▶ ACTIVITY
Entries follow. Give back exactly the lines starting at the one containing "### High Disk Usage Alert" and ending at the one containing "to critical situations", and no other lines.

▶ Stored entries

________________

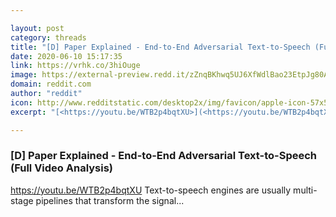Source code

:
 ```yaml
---

layout: post
category: threads
title: "[D] Paper Explained - End-to-End Adversarial Text-to-Speech (Full Video Analysis)"
date: 2020-06-10 15:17:35
link: https://vrhk.co/3hiOuge
image: https://external-preview.redd.it/zZnqBKhwq5UJ6XfWdlBao23EtpJg80ANNNFmuh8vjWA.jpg?width=480&height=251.308900524&auto=webp&crop=480:251.308900524,smart&s=811fb40182018bdcebb5699ec782e5c8a8edd68d
domain: reddit.com
author: "reddit"
icon: http://www.redditstatic.com/desktop2x/img/favicon/apple-icon-57x57.png
excerpt: "[<https://youtu.be/WTB2p4bqtXU>](<https://youtu.be/WTB2p4bqtXU>) Text-to-speech engines are usually multi-stage pipelines that transform the signal..."

---
```


### [D] Paper Explained - End-to-End Adversarial Text-to-Speech (Full Video Analysis)

[<https://youtu.be/WTB2p4bqtXU>](<https://youtu.be/WTB2p4bqtXU>) Text-to-speech engines are usually multi-stage pipelines that transform the signal...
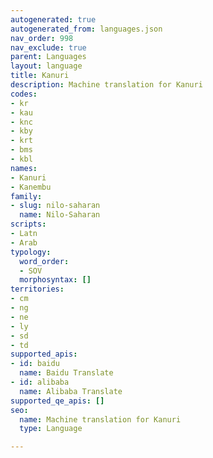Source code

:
 ```yaml
---
autogenerated: true
autogenerated_from: languages.json
nav_order: 998
nav_exclude: true
parent: Languages
layout: language
title: Kanuri
description: Machine translation for Kanuri
codes:
- kr
- kau
- knc
- kby
- krt
- bms
- kbl
names:
- Kanuri
- Kanembu
family:
- slug: nilo-saharan
  name: Nilo-Saharan
scripts:
- Latn
- Arab
typology:
  word_order:
  - SOV
  morphosyntax: []
territories:
- cm
- ng
- ne
- ly
- sd
- td
supported_apis:
- id: baidu
  name: Baidu Translate
- id: alibaba
  name: Alibaba Translate
supported_qe_apis: []
seo:
  name: Machine translation for Kanuri
  type: Language

---
```


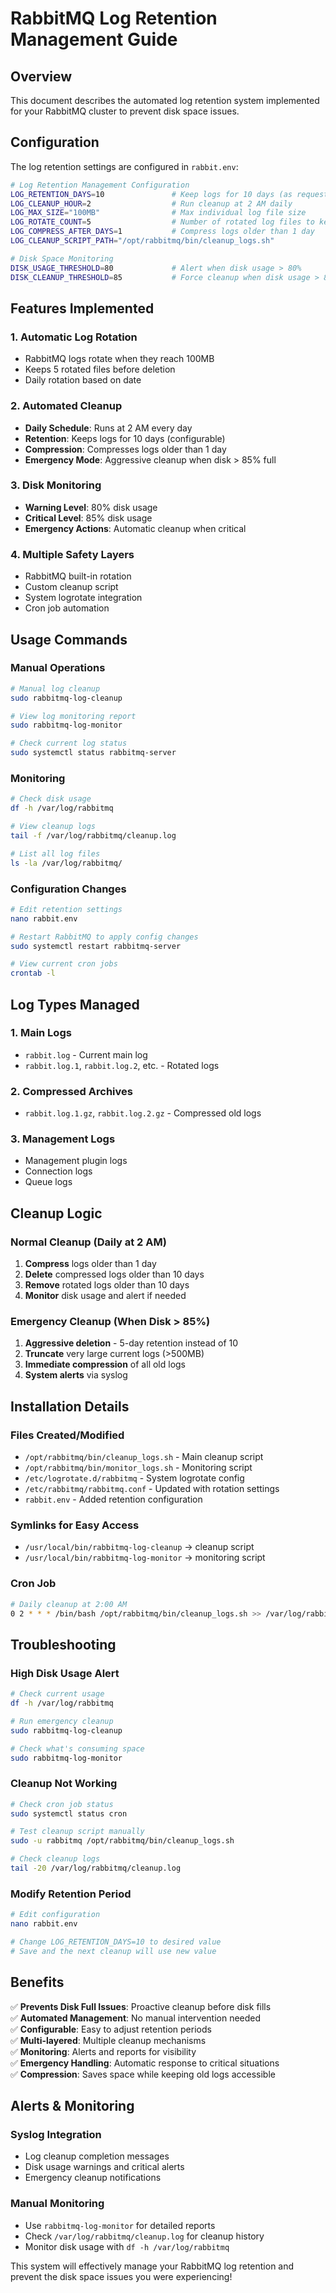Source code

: # RabbitMQ Log Retention Management Guide

## Overview
This document describes the automated log retention system implemented for your RabbitMQ cluster to prevent disk space issues.

## Configuration
The log retention settings are configured in `rabbit.env`:

```bash
# Log Retention Management Configuration
LOG_RETENTION_DAYS=10               # Keep logs for 10 days (as requested)
LOG_CLEANUP_HOUR=2                  # Run cleanup at 2 AM daily
LOG_MAX_SIZE="100MB"                # Max individual log file size
LOG_ROTATE_COUNT=5                  # Number of rotated log files to keep
LOG_COMPRESS_AFTER_DAYS=1           # Compress logs older than 1 day
LOG_CLEANUP_SCRIPT_PATH="/opt/rabbitmq/bin/cleanup_logs.sh"

# Disk Space Monitoring
DISK_USAGE_THRESHOLD=80             # Alert when disk usage > 80%
DISK_CLEANUP_THRESHOLD=85           # Force cleanup when disk usage > 85%
```

## Features Implemented

### 1. **Automatic Log Rotation**
- RabbitMQ logs rotate when they reach 100MB
- Keeps 5 rotated files before deletion
- Daily rotation based on date

### 2. **Automated Cleanup**
- **Daily Schedule**: Runs at 2 AM every day
- **Retention**: Keeps logs for 10 days (configurable)
- **Compression**: Compresses logs older than 1 day
- **Emergency Mode**: Aggressive cleanup when disk > 85% full

### 3. **Disk Monitoring**
- **Warning Level**: 80% disk usage
- **Critical Level**: 85% disk usage  
- **Emergency Actions**: Automatic cleanup when critical

### 4. **Multiple Safety Layers**
- RabbitMQ built-in rotation
- Custom cleanup script
- System logrotate integration
- Cron job automation

## Usage Commands

### Manual Operations
```bash
# Manual log cleanup
sudo rabbitmq-log-cleanup

# View log monitoring report
sudo rabbitmq-log-monitor

# Check current log status
sudo systemctl status rabbitmq-server
```

### Monitoring
```bash
# Check disk usage
df -h /var/log/rabbitmq

# View cleanup logs
tail -f /var/log/rabbitmq/cleanup.log

# List all log files
ls -la /var/log/rabbitmq/
```

### Configuration Changes
```bash
# Edit retention settings
nano rabbit.env

# Restart RabbitMQ to apply config changes
sudo systemctl restart rabbitmq-server

# View current cron jobs
crontab -l
```

## Log Types Managed

### 1. **Main Logs**
- `rabbit.log` - Current main log
- `rabbit.log.1`, `rabbit.log.2`, etc. - Rotated logs

### 2. **Compressed Archives**
- `rabbit.log.1.gz`, `rabbit.log.2.gz` - Compressed old logs

### 3. **Management Logs**
- Management plugin logs
- Connection logs
- Queue logs

## Cleanup Logic

### Normal Cleanup (Daily at 2 AM)
1. **Compress** logs older than 1 day
2. **Delete** compressed logs older than 10 days
3. **Remove** rotated logs older than 10 days
4. **Monitor** disk usage and alert if needed

### Emergency Cleanup (When Disk > 85%)
1. **Aggressive deletion** - 5-day retention instead of 10
2. **Truncate** very large current logs (>500MB)
3. **Immediate compression** of all old logs
4. **System alerts** via syslog

## Installation Details

### Files Created/Modified
- `/opt/rabbitmq/bin/cleanup_logs.sh` - Main cleanup script
- `/opt/rabbitmq/bin/monitor_logs.sh` - Monitoring script
- `/etc/logrotate.d/rabbitmq` - System logrotate config
- `/etc/rabbitmq/rabbitmq.conf` - Updated with rotation settings
- `rabbit.env` - Added retention configuration

### Symlinks for Easy Access
- `/usr/local/bin/rabbitmq-log-cleanup` → cleanup script
- `/usr/local/bin/rabbitmq-log-monitor` → monitoring script

### Cron Job
```bash
# Daily cleanup at 2:00 AM
0 2 * * * /bin/bash /opt/rabbitmq/bin/cleanup_logs.sh >> /var/log/rabbitmq/cleanup.log 2>&1
```

## Troubleshooting

### High Disk Usage Alert
```bash
# Check current usage
df -h /var/log/rabbitmq

# Run emergency cleanup
sudo rabbitmq-log-cleanup

# Check what's consuming space
sudo rabbitmq-log-monitor
```

### Cleanup Not Working
```bash
# Check cron job status
sudo systemctl status cron

# Test cleanup script manually
sudo -u rabbitmq /opt/rabbitmq/bin/cleanup_logs.sh

# Check cleanup logs
tail -20 /var/log/rabbitmq/cleanup.log
```

### Modify Retention Period
```bash
# Edit configuration
nano rabbit.env

# Change LOG_RETENTION_DAYS=10 to desired value
# Save and the next cleanup will use new value
```

## Benefits

✅ **Prevents Disk Full Issues**: Proactive cleanup before disk fills  
✅ **Automated Management**: No manual intervention needed  
✅ **Configurable**: Easy to adjust retention periods  
✅ **Multi-layered**: Multiple cleanup mechanisms  
✅ **Monitoring**: Alerts and reports for visibility  
✅ **Emergency Handling**: Automatic response to critical situations  
✅ **Compression**: Saves space while keeping old logs accessible  

## Alerts & Monitoring

### Syslog Integration
- Log cleanup completion messages
- Disk usage warnings and critical alerts
- Emergency cleanup notifications

### Manual Monitoring
- Use `rabbitmq-log-monitor` for detailed reports
- Check `/var/log/rabbitmq/cleanup.log` for cleanup history
- Monitor disk usage with `df -h /var/log/rabbitmq`

This system will effectively manage your RabbitMQ log retention and prevent the disk space issues you were experiencing!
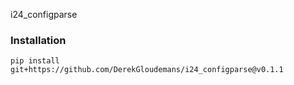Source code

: i24_configparse

### Installation

```
pip install git+https://github.com/DerekGloudemans/i24_configparse@v0.1.1
```
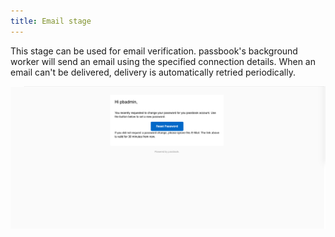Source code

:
 ```yaml
---
title: Email stage
---
```


This stage can be used for email verification. passbook's background worker will send an email using the specified connection details. When an email can't be delivered, delivery is automatically retried periodically.

![](email-recovery.png)
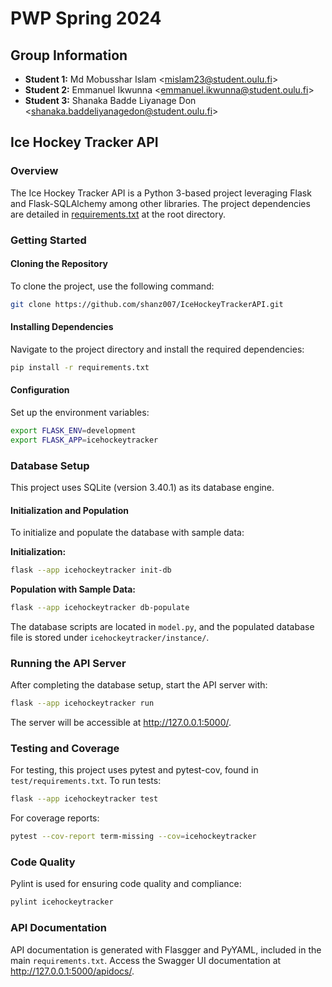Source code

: # PWP Spring 2024
## Group Information

- **Student 1:** Md Mobusshar Islam \<mislam23@student.oulu.fi\>
- **Student 2:** Emmanuel Ikwunna \<emmanuel.ikwunna@student.oulu.fi\>
- **Student 3:** Shanaka Badde Liyanage Don \<shanaka.baddeliyanagedon@student.oulu.fi\>

## Ice Hockey Tracker API

### Overview

The Ice Hockey Tracker API is a Python 3-based project leveraging Flask and Flask-SQLAlchemy among other libraries. The project dependencies are detailed in [requirements.txt](https://github.com/shanz007/IceHockeyTrackerAPI/blob/main/requirements.txt) at the root directory.

### Getting Started

#### Cloning the Repository

To clone the project, use the following command:

```sh
git clone https://github.com/shanz007/IceHockeyTrackerAPI.git
```

#### Installing Dependencies

Navigate to the project directory and install the required dependencies:

```sh
pip install -r requirements.txt
```

#### Configuration

Set up the environment variables:

```sh
export FLASK_ENV=development
export FLASK_APP=icehockeytracker
```

### Database Setup

This project uses SQLite (version 3.40.1) as its database engine.

#### Initialization and Population

To initialize and populate the database with sample data:

**Initialization:**

```sh
flask --app icehockeytracker init-db
```

**Population with Sample Data:**

```sh
flask --app icehockeytracker db-populate
```

The database scripts are located in `model.py`, and the populated database file is stored under `icehockeytracker/instance/`.

### Running the API Server

After completing the database setup, start the API server with:

```sh
flask --app icehockeytracker run
```

The server will be accessible at <http://127.0.0.1:5000/>.

### Testing and Coverage

For testing, this project uses pytest and pytest-cov, found in `test/requirements.txt`. To run tests:

```sh
flask --app icehockeytracker test
```

For coverage reports:

```sh
pytest --cov-report term-missing --cov=icehockeytracker
```

### Code Quality

Pylint is used for ensuring code quality and compliance:

```sh
pylint icehockeytracker
```

### API Documentation

API documentation is generated with Flasgger and PyYAML, included in the main `requirements.txt`. Access the Swagger UI documentation at <http://127.0.0.1:5000/apidocs/>.
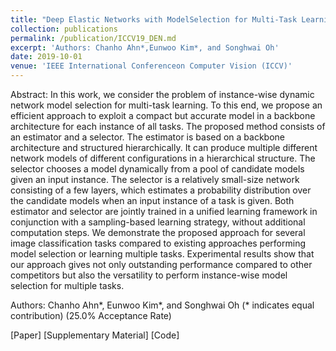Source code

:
 ```yaml
---
title: "Deep Elastic Networks with ModelSelection for Multi-Task Learning"
collection: publications
permalink: /publication/ICCV19_DEN.md
excerpt: 'Authors: Chanho Ahn*,Eunwoo Kim*, and Songhwai Oh'
date: 2019-10-01
venue: 'IEEE International Conferenceon Computer Vision (ICCV)'
---
```

Abstract: In this work, we consider the problem of instance-wise dynamic network model selection for multi-task learning. To this end, we propose an efficient approach to exploit a compact but accurate model in a backbone architecture for each instance of all tasks. The proposed method consists of an estimator and a selector. The estimator is based on a backbone architecture and structured hierarchically. It can produce multiple different network models of different configurations in a hierarchical structure. The selector chooses a model dynamically from a pool of candidate models given an input instance. The selector is a relatively small-size network consisting of a few layers, which estimates a probability distribution over the candidate models when an input instance of a task is given. Both estimator and selector are jointly trained in a unified learning framework in conjunction with a sampling-based learning strategy, without additional computation steps. We demonstrate the proposed approach for several image classification tasks compared to existing approaches performing model selection or learning multiple tasks. Experimental results show that our approach gives not only outstanding performance compared to other competitors but also the versatility to perform instance-wise model selection for multiple tasks.

Authors: Chanho Ahn*, Eunwoo Kim*, and Songhwai Oh (*  indicates  equal  contribution) (25.0% Acceptance Rate)

[Paper] [Supplementary Material] [Code]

________________

▶ WRITTEN SOLUTION
### High Disk Usage Alert
```bash
# Check current usage
df -h /var/log/rabbitmq

# Run emergency cleanup
sudo rabbitmq-log-cleanup

# Check what's consuming space
sudo rabbitmq-log-monitor
```

### Cleanup Not Working
```bash
# Check cron job status
sudo systemctl status cron

# Test cleanup script manually
sudo -u rabbitmq /opt/rabbitmq/bin/cleanup_logs.sh

# Check cleanup logs
tail -20 /var/log/rabbitmq/cleanup.log
```

### Modify Retention Period
```bash
# Edit configuration
nano rabbit.env

# Change LOG_RETENTION_DAYS=10 to desired value
# Save and the next cleanup will use new value
```

## Benefits

✅ **Prevents Disk Full Issues**: Proactive cleanup before disk fills  
✅ **Automated Management**: No manual intervention needed  
✅ **Configurable**: Easy to adjust retention periods  
✅ **Multi-layered**: Multiple cleanup mechanisms  
✅ **Monitoring**: Alerts and reports for visibility  
✅ **Emergency Handling**: Automatic response to critical situations  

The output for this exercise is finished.